The WD Red Pro HDD and Seagate Enterprise NAS HDD were again the main contenders in the iSCSI configuration of the standard deviation benchmark. The WD Red HDD and HGST NAS HDD ended with similar standard deviations, and the Seagate NAS HDD was well defined as the least consistent drive tested.
While the first part of the workload comparison focused on random workload performance, our second half measures small and large-block sequential transfer speeds. In our CIFS file-level test of the 8k 100% read/write benchmark, the HGST posted the highest numbers in both read and write functions with 52,326 IOPS and 45,148 IOPS, respectively. The next-best read performer was the Seagate NAS HDD (51,623 IOPS), and the next-best write performer was the WD Red HDD (44,441 IOPS).
The iSCSI configuration of the 8k sequential workload benchmark showed larger margins between drives. The HGST NAS HDD had a write performance of 23,455 IOPS but posted the lowest read speed with 4,490 IOPS. The Seagate Enterprise NAS HDD had the highest numbers in both read and write with 9,324 IOPS and 26,056 IOPS, respectively.
Our last test is the 128k benchmark, which is a large block sequential test that shows the highest sequential transfer speed. The results were inconclusive for the most part in the CIFS configuration of the large block benchmark; at most, the drives varied by less than 50KB/s in read functions and 8,000KB/s in write functions. That being said, the HGST Deskstar NAS HDD had the highest read (462,871KB/s) and an average write bandwidth (441,976KB/s). The top drive for write functions was the WD Red with 445,813KB/s.
The iSCSI configuration of the 128k test had more significant margins for write functions, but small margins for read functions. The HGST Deskstar NAS HDD posted a competitive performance in both read and write with 184,434KB/s and 342,289KB/s, respectively putting it in the middle of the pack. The WD Red had the highest write bandwidth with 383,843KB/s and the Seagate Enterprise NAS HDD had the highest read bandwidth with 193,920KB/s.
HGST's newest installment of their Deskstar NAS line expands their maximum capacity for NAS drives to 6TB, a welcome gain over the prior 4TB cap. HGST maintained the line's 7,200RPM spindle speed and vibration sensor (RVS), which was included to optimize operation despite peripheral vibrations from neighboring drives. These drives could be utilized well in small enterprise, SOHO, or consumer environments in which up to eight drive bays are being used.
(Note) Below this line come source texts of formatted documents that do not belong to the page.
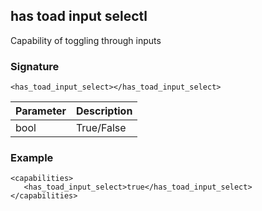 ## has toad input selectl

Capability of toggling through inputs


### Signature

`<has_toad_input_select></has_toad_input_select>`


| Parameter | Description |
| --- | --- |
| bool | True/False |


### Example

```
<capabilities>
   <has_toad_input_select>true</has_toad_input_select>
</capabilities>
```
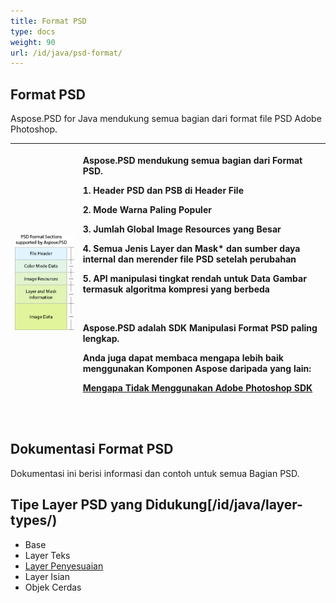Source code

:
 ```yaml
---
title: Format PSD
type: docs
weight: 90
url: /id/java/psd-format/
---
```


## **Format PSD**
Aspose.PSD for Java mendukung semua bagian dari format file PSD Adobe Photoshop. 

|![todo:teks_gantinya](psd-file_1.png)|<p>Aspose.PSD mendukung semua bagian dari Format PSD.</p><p>1. Header PSD dan PSB di Header File</p><p>2. Mode Warna Paling Populer</p><p>3. Jumlah Global Image Resources yang Besar</p><p>4. Semua Jenis Layer dan Mask* dan sumber daya internal dan merender file PSD setelah perubahan</p><p>5. API manipulasi tingkat rendah untuk Data Gambar termasuk algoritma kompresi yang berbeda</p><p> </p><p>Aspose.PSD adalah SDK Manipulasi Format PSD paling lengkap.</p><p>Anda juga dapat membaca mengapa lebih baik menggunakan Komponen Aspose daripada yang lain:</p><p>[Mengapa Tidak Menggunakan Adobe Photoshop SDK](/id/psd/java/mengapa-tidak-adobe-photoshop-sdk-html/)</p><p> </p>|
| :- | :- |
## **Dokumentasi Format PSD**
Dokumentasi ini berisi informasi dan contoh untuk semua Bagian PSD.

## **Tipe Layer PSD yang Didukung[/id/java/layer-types/)**

- Base 
- Layer Teks
- [Layer Penyesuaian](/id/java/layer-types/adjustment-layer/)
- Layer Isian
- Objek Cerdas
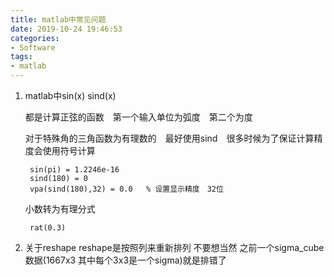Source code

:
 ```yaml
---
title: matlab中常见问题
date: 2019-10-24 19:46:53
categories:
- Software
tags:
- matlab
---
```

1. matlab中sin(x) sind(x) 
    
    都是计算正弦的函数　第一个输入单位为弧度　第二个为度

    对于特殊角的三角函数为有理数的　最好使用sind　很多时候为了保证计算精度会使用符号计算

        sin(pi) = 1.2246e-16
        sind(180) = 0
        vpa(sind(180),32) = 0.0   % 设置显示精度　32位
    小数转为有理分式      
      
        rat(0.3)   
2. 关于reshape
    reshape是按照列来重新排列 不要想当然 之前一个sigma_cube数据(1667x3 其中每个3x3是一个sigma)就是排错了         
        
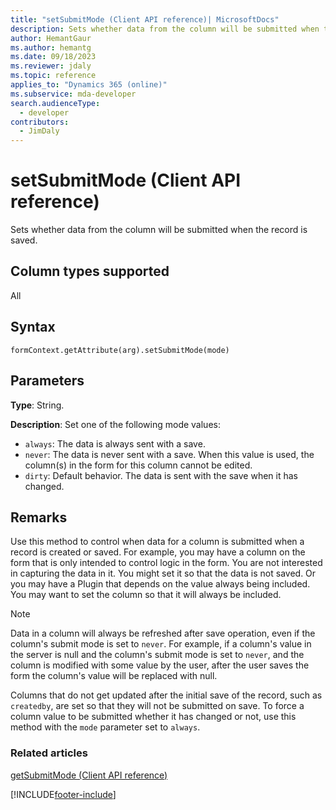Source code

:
```yaml
---
title: "setSubmitMode (Client API reference)| MicrosoftDocs"
description: Sets whether data from the column will be submitted when the record is saved. 
author: HemantGaur
ms.author: hemantg
ms.date: 09/18/2023
ms.reviewer: jdaly
ms.topic: reference
applies_to: "Dynamics 365 (online)"
ms.subservice: mda-developer
search.audienceType: 
  - developer
contributors:
  - JimDaly
---
```

# setSubmitMode (Client API reference)



Sets whether data from the column will be submitted when the record is saved. 

## Column types supported

All

## Syntax

`formContext.getAttribute(arg).setSubmitMode(mode)`

## Parameters

**Type**: String. 

**Description**: Set one of the following mode values:

- `always`: The data is always sent with a save.
- `never`: The data is never sent with a save. When this value is used, the column(s) in the form for this column cannot be edited.
- `dirty`: Default behavior. The data is sent with the save when it has changed.
 
## Remarks

Use this method to control when data for a column is submitted when a record is created or saved. For example, you may have a column on the form that is only intended to control logic in the form. You are not interested in capturing the data in it. You might set it so that the data is not saved. Or you may have a Plugin that depends on the value always being included. You may want to set the column so that it will always be included. 

> [!NOTE]
> Data in a column will always be refreshed after save operation, even if the column's submit mode is set to `never`. For example, if a column's value in the server is null and the column's submit mode is set to `never`, and the column is modified with some value by the user, after the user saves the form the column's value will be replaced with null.

Columns that do not get updated after the initial save of the record, such as `createdby`, are set so that they will not be submitted on save. To force a column value to be submitted whether it has changed or not, use this method with the `mode` parameter set to `always`.

### Related articles

[getSubmitMode (Client API reference)](getSubmitMode.md)



[!INCLUDE[footer-include](../../../../../includes/footer-banner.md)]
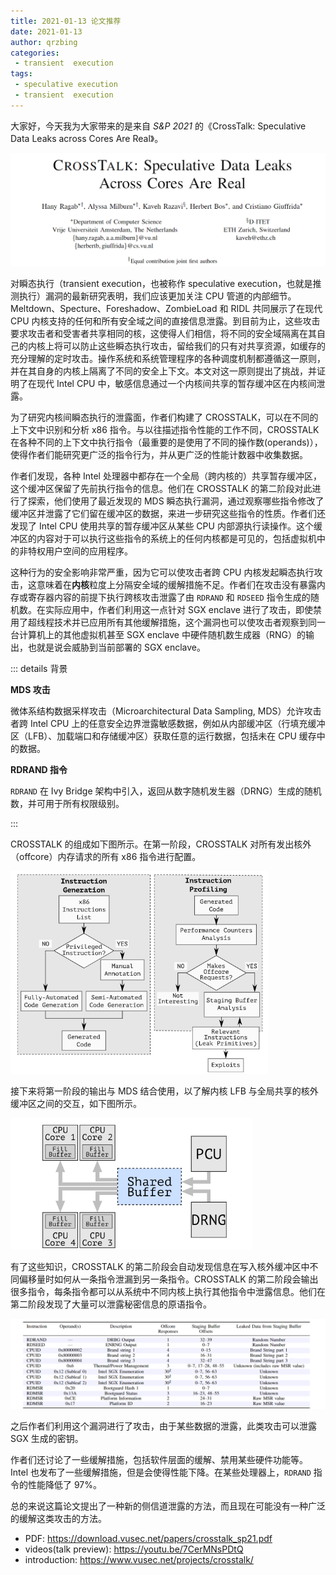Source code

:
 ```yaml
---
title: 2021-01-13 论文推荐
date: 2021-01-13
author: qrzbing
categories:
 - transient  execution
tags:
 - speculative execution
 - transient  execution
---
```


大家好，今天我为大家带来的是来自 *S&P 2021* 的《CrossTalk: Speculative Data Leaks across Cores Are Real》。

![](./img/0113/1.png)

对瞬态执行（transient  execution，也被称作 speculative execution，也就是推测执行）漏洞的最新研究表明，我们应该更加关注 CPU 管道的内部细节。Meltdown、Specture、Foreshadow、ZombieLoad 和 RIDL 共同展示了在现代 CPU 内核支持的任何和所有安全域之间的直接信息泄露。到目前为止，这些攻击要求攻击者和受害者共享相同的核，这使得人们相信，将不同的安全域隔离在其自己的内核上将可以防止这些瞬态执行攻击，留给我们的只有对共享资源，如缓存的充分理解的定时攻击。操作系统和系统管理程序的各种调度机制都遵循这一原则，并在其自身的内核上隔离了不同的安全上下文。本文对这一原则提出了挑战，并证明了在现代 Intel CPU 中，敏感信息通过一个内核间共享的暂存缓冲区在内核间泄露。

为了研究内核间瞬态执行的泄露面，作者们构建了 CROSSTALK，可以在不同的上下文中识别和分析 x86 指令。与以往描述指令性能的工作不同，CROSSTALK 在各种不同的上下文中执行指令（最重要的是使用了不同的操作数(operands)），使得作者们能研究更广泛的指令行为，并从更广泛的性能计数器中收集数据。

作者们发现，各种 Intel 处理器中都存在一个全局（跨内核的）共享暂存缓冲区，这个缓冲区保留了先前执行指令的信息。他们在 CROSSTALK 的第二阶段对此进行了探索，他们使用了最近发现的 MDS 瞬态执行漏洞，通过观察哪些指令修改了缓冲区并泄露了它们留在缓冲区的数据，来进一步研究这些指令的性质。作者们还发现了 Intel CPU 使用共享的暂存缓冲区从某些 CPU 内部源执行读操作。这个缓冲区的内容对于可以执行这些指令的系统上的任何内核都是可见的，包括虚拟机中的非特权用户空间的应用程序。

这种行为的安全影响非常严重，因为它可以使攻击者跨 CPU 内核发起瞬态执行攻击，这意味着在**内核**粒度上分隔安全域的缓解措施不足。作者们在攻击没有暴露内存或寄存器内容的前提下执行跨核攻击泄露了由 `RDRAND` 和 `RDSEED` 指令生成的随机数。在实际应用中，作者们利用这一点针对 SGX enclave 进行了攻击，即使禁用了超线程技术并已应用所有其他缓解措施，这个漏洞也可以使攻击者观察到同一台计算机上的其他虚拟机甚至 SGX enclave 中硬件随机数生成器（RNG）的输出，也就是说会威胁到当前部署的 SGX enclave。

::: details 背景

**MDS 攻击**

微体系结构数据采样攻击（Microarchitectural Data Sampling, MDS）允许攻击者跨 Intel CPU 上的任意安全边界泄露敏感数据，例如从内部缓冲区（行填充缓冲区（LFB）、加载端口和存储缓冲区）获取任意的运行数据，包括未在 CPU 缓存中的数据。

**RDRAND 指令**

`RDRAND` 在 Ivy Bridge 架构中引入，返回从数字随机发生器（DRNG）生成的随机数，并可用于所有权限级别。

:::

CROSSTALK 的组成如下图所示。在第一阶段，CROSSTALK 对所有发出核外（offcore）内存请求的所有 x86 指令进行配置。

<img src="./img/0113/2.png" style="zoom:67%;" />

接下来将第一阶段的输出与 MDS 结合使用，以了解内核 LFB 与全局共享的核外缓冲区之间的交互，如下图所示。

<img src="./img/0113/3.png" style="zoom:67%;" />

有了这些知识，CROSSTALK 的第二阶段会自动发现信息在写入核外缓冲区中不同偏移量时如何从一条指令泄漏到另一条指令。CROSSTALK 的第二阶段会输出很多指令，每条指令都可以从系统中不同内核上执行其他指令中泄露信息。他们在第二阶段发现了大量可以泄露秘密信息的原语指令。

<img src="./img/0113/4.png" style="zoom:80%;" />

之后作者们利用这个漏洞进行了攻击，由于某些数据的泄露，此类攻击可以泄露 SGX 生成的密钥。

作者们还讨论了一些缓解措施，包括软件层面的缓解、禁用某些硬件功能等。Intel 也发布了一些缓解措施，但是会使得性能下降。在某些处理器上，`RDRAND` 指令的性能降低了 97%。

总的来说这篇论文提出了一种新的侧信道泄露的方法，而且现在可能没有一种广泛的缓解这类攻击的方法。

- PDF: <https://download.vusec.net/papers/crosstalk_sp21.pdf>
- videos(talk preview): <https://youtu.be/7CerMNsPDtQ>
- introduction: <https://www.vusec.net/projects/crosstalk/>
The 6TB NAS drive posted good numbers for the most part, excelling in 4k read functions, mixed 8k latency and consistency, and sequential 8k (CIFS). It also posted fairly good numbers in the large block benchmark, though it struggled with the sequential 8k and most of the mixed 8k tests configured in iSCSI. It also fell behind in write functions in most of the 4k tests. It seems to be better suited for CIFS environments except for some specific scenarios. In most small footprint NAS environments these differences won't be felt, but for workgroups or larger user counts the performance delta may be more noticeable.
- High capacity
- Vibration sensor
- Good CIFS 4k performance (read)
- Not a strong iSCSI performer
The Bottom Line
The new 6TB HGST Deskstar NAS HDD provides stability in multi-bay NAS systems, providing 2TB more than their prior top-capacity offering. The drives post competitive numbers when configured in CIFS and are well-suited to the needs of small NAS environments where capacity needs trump most else.